Sans beaucoup de succès, Fabrice Luchini avait tenté de lancer la polémique en déplorant que le festival soit « désormais le lieu d‘une secte qui rejette les grands textes ». Hortense Archambault et Vincent Baudriller ont défendu leur choix de faire du festival un « lieu du dialogue entre les formes où des artistes viennent proposer des nouvelles formes d‘esthétique pour le plus grand nombre ». Dans la lignée de Jean Vilar et de son invitation à Béjart en 1966, ils ont donné une place importante à la danse. Soutenus par le ministre Frédéric Mitterrand, ils revendiquent Avignon comme « festival de création ». Et puis, les chiffres sont là, qui légitiment leur programmation : le taux de fréquentation est de 93%, douze mille places de plus qu’en 2010 ont été vendues.

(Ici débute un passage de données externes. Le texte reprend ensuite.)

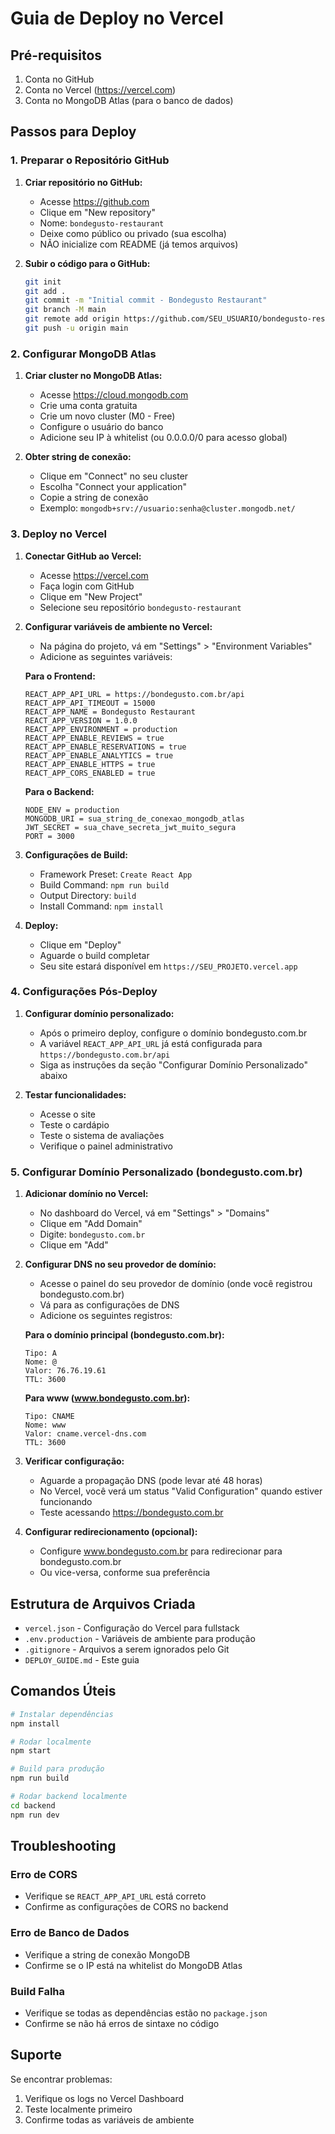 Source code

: # Guia de Deploy no Vercel

## Pré-requisitos

1. Conta no GitHub
2. Conta no Vercel (https://vercel.com)
3. Conta no MongoDB Atlas (para o banco de dados)

## Passos para Deploy

### 1. Preparar o Repositório GitHub

1. **Criar repositório no GitHub:**
   - Acesse https://github.com
   - Clique em "New repository"
   - Nome: `bondegusto-restaurant`
   - Deixe como público ou privado (sua escolha)
   - NÃO inicialize com README (já temos arquivos)

2. **Subir o código para o GitHub:**
   ```bash
   git init
   git add .
   git commit -m "Initial commit - Bondegusto Restaurant"
   git branch -M main
   git remote add origin https://github.com/SEU_USUARIO/bondegusto-restaurant.git
   git push -u origin main
   ```

### 2. Configurar MongoDB Atlas

1. **Criar cluster no MongoDB Atlas:**
   - Acesse https://cloud.mongodb.com
   - Crie uma conta gratuita
   - Crie um novo cluster (M0 - Free)
   - Configure o usuário do banco
   - Adicione seu IP à whitelist (ou 0.0.0.0/0 para acesso global)

2. **Obter string de conexão:**
   - Clique em "Connect" no seu cluster
   - Escolha "Connect your application"
   - Copie a string de conexão
   - Exemplo: `mongodb+srv://usuario:senha@cluster.mongodb.net/`

### 3. Deploy no Vercel

1. **Conectar GitHub ao Vercel:**
   - Acesse https://vercel.com
   - Faça login com GitHub
   - Clique em "New Project"
   - Selecione seu repositório `bondegusto-restaurant`

2. **Configurar variáveis de ambiente no Vercel:**
   - Na página do projeto, vá em "Settings" > "Environment Variables"
   - Adicione as seguintes variáveis:

   **Para o Frontend:**
   ```
   REACT_APP_API_URL = https://bondegusto.com.br/api
   REACT_APP_API_TIMEOUT = 15000
   REACT_APP_NAME = Bondegusto Restaurant
   REACT_APP_VERSION = 1.0.0
   REACT_APP_ENVIRONMENT = production
   REACT_APP_ENABLE_REVIEWS = true
   REACT_APP_ENABLE_RESERVATIONS = true
   REACT_APP_ENABLE_ANALYTICS = true
   REACT_APP_ENABLE_HTTPS = true
   REACT_APP_CORS_ENABLED = true
   ```

   **Para o Backend:**
   ```
   NODE_ENV = production
   MONGODB_URI = sua_string_de_conexao_mongodb_atlas
   JWT_SECRET = sua_chave_secreta_jwt_muito_segura
   PORT = 3000
   ```

3. **Configurações de Build:**
   - Framework Preset: `Create React App`
   - Build Command: `npm run build`
   - Output Directory: `build`
   - Install Command: `npm install`

4. **Deploy:**
   - Clique em "Deploy"
   - Aguarde o build completar
   - Seu site estará disponível em `https://SEU_PROJETO.vercel.app`

### 4. Configurações Pós-Deploy

1. **Configurar domínio personalizado:**
   - Após o primeiro deploy, configure o domínio bondegusto.com.br
   - A variável `REACT_APP_API_URL` já está configurada para `https://bondegusto.com.br/api`
   - Siga as instruções da seção "Configurar Domínio Personalizado" abaixo

2. **Testar funcionalidades:**
   - Acesse o site
   - Teste o cardápio
   - Teste o sistema de avaliações
   - Verifique o painel administrativo

### 5. Configurar Domínio Personalizado (bondegusto.com.br)

1. **Adicionar domínio no Vercel:**
   - No dashboard do Vercel, vá em "Settings" > "Domains"
   - Clique em "Add Domain"
   - Digite: `bondegusto.com.br`
   - Clique em "Add"

2. **Configurar DNS no seu provedor de domínio:**
   - Acesse o painel do seu provedor de domínio (onde você registrou bondegusto.com.br)
   - Vá para as configurações de DNS
   - Adicione os seguintes registros:

   **Para o domínio principal (bondegusto.com.br):**
   ```
   Tipo: A
   Nome: @
   Valor: 76.76.19.61
   TTL: 3600
   ```

   **Para www (www.bondegusto.com.br):**
   ```
   Tipo: CNAME
   Nome: www
   Valor: cname.vercel-dns.com
   TTL: 3600
   ```

3. **Verificar configuração:**
   - Aguarde a propagação DNS (pode levar até 48 horas)
   - No Vercel, você verá um status "Valid Configuration" quando estiver funcionando
   - Teste acessando https://bondegusto.com.br

4. **Configurar redirecionamento (opcional):**
   - Configure www.bondegusto.com.br para redirecionar para bondegusto.com.br
   - Ou vice-versa, conforme sua preferência

## Estrutura de Arquivos Criada

- `vercel.json` - Configuração do Vercel para fullstack
- `.env.production` - Variáveis de ambiente para produção
- `.gitignore` - Arquivos a serem ignorados pelo Git
- `DEPLOY_GUIDE.md` - Este guia

## Comandos Úteis

```bash
# Instalar dependências
npm install

# Rodar localmente
npm start

# Build para produção
npm run build

# Rodar backend localmente
cd backend
npm run dev
```

## Troubleshooting

### Erro de CORS
- Verifique se `REACT_APP_API_URL` está correto
- Confirme as configurações de CORS no backend

### Erro de Banco de Dados
- Verifique a string de conexão MongoDB
- Confirme se o IP está na whitelist do MongoDB Atlas

### Build Falha
- Verifique se todas as dependências estão no `package.json`
- Confirme se não há erros de sintaxe no código

## Suporte

Se encontrar problemas:
1. Verifique os logs no Vercel Dashboard
2. Teste localmente primeiro
3. Confirme todas as variáveis de ambiente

En dépit de cet appui, le ministre de la Culture a décidé de renouveler le mandat des directeurs pour deux ans seulement alors qu’ils étaient candidats à leur succession jusque 2015 et a annoncé que le prochain directeur serait Olivier Py, brutalement et inexplicablement limogé de la direction de l’Odéon ce printemps. Ceci expliquerait-il cela ? La procédure suscite en tout cas l’étonnement d’Archambault et de Baudriller. Annoncer dès maintenant le nom du successeur ne fragiliserait-il pas leur position ? C’est peut-être pour la conforter qu’ils ont déjà annoncé les noms des artistes associés jusqu’à la fin de leur mandat : en 2012, centième anniversaire de la naissance de Jean Vilar, ce sera l’acteur et metteur en scène britannique Simon McBurney. En 2013, deux comédiens et metteurs en scène seront associés, Dieudonné Niangouna, directeur du festival international de théâtre Mantsina sur scène à Brazzaville, sa ville natale, et le Français Stanislas Nordey.
À la différence du Off, le In construit une programmation cohérente et sélectionne rigoureusement les spectacles proposés, notamment grâce à la participation des artistes associés, innovation que l’on doit à Archambault et à Baudriller. Cette année, le fil conducteur se tissait autour de l’enfance — le spectacle d’ouverture de l’artiste associé, le chorégraphe Boris Charmatz, dans la Cour d’honneur du palais des Papes s’intitulait précisément Enfant —, de la transmission et de la mémoire.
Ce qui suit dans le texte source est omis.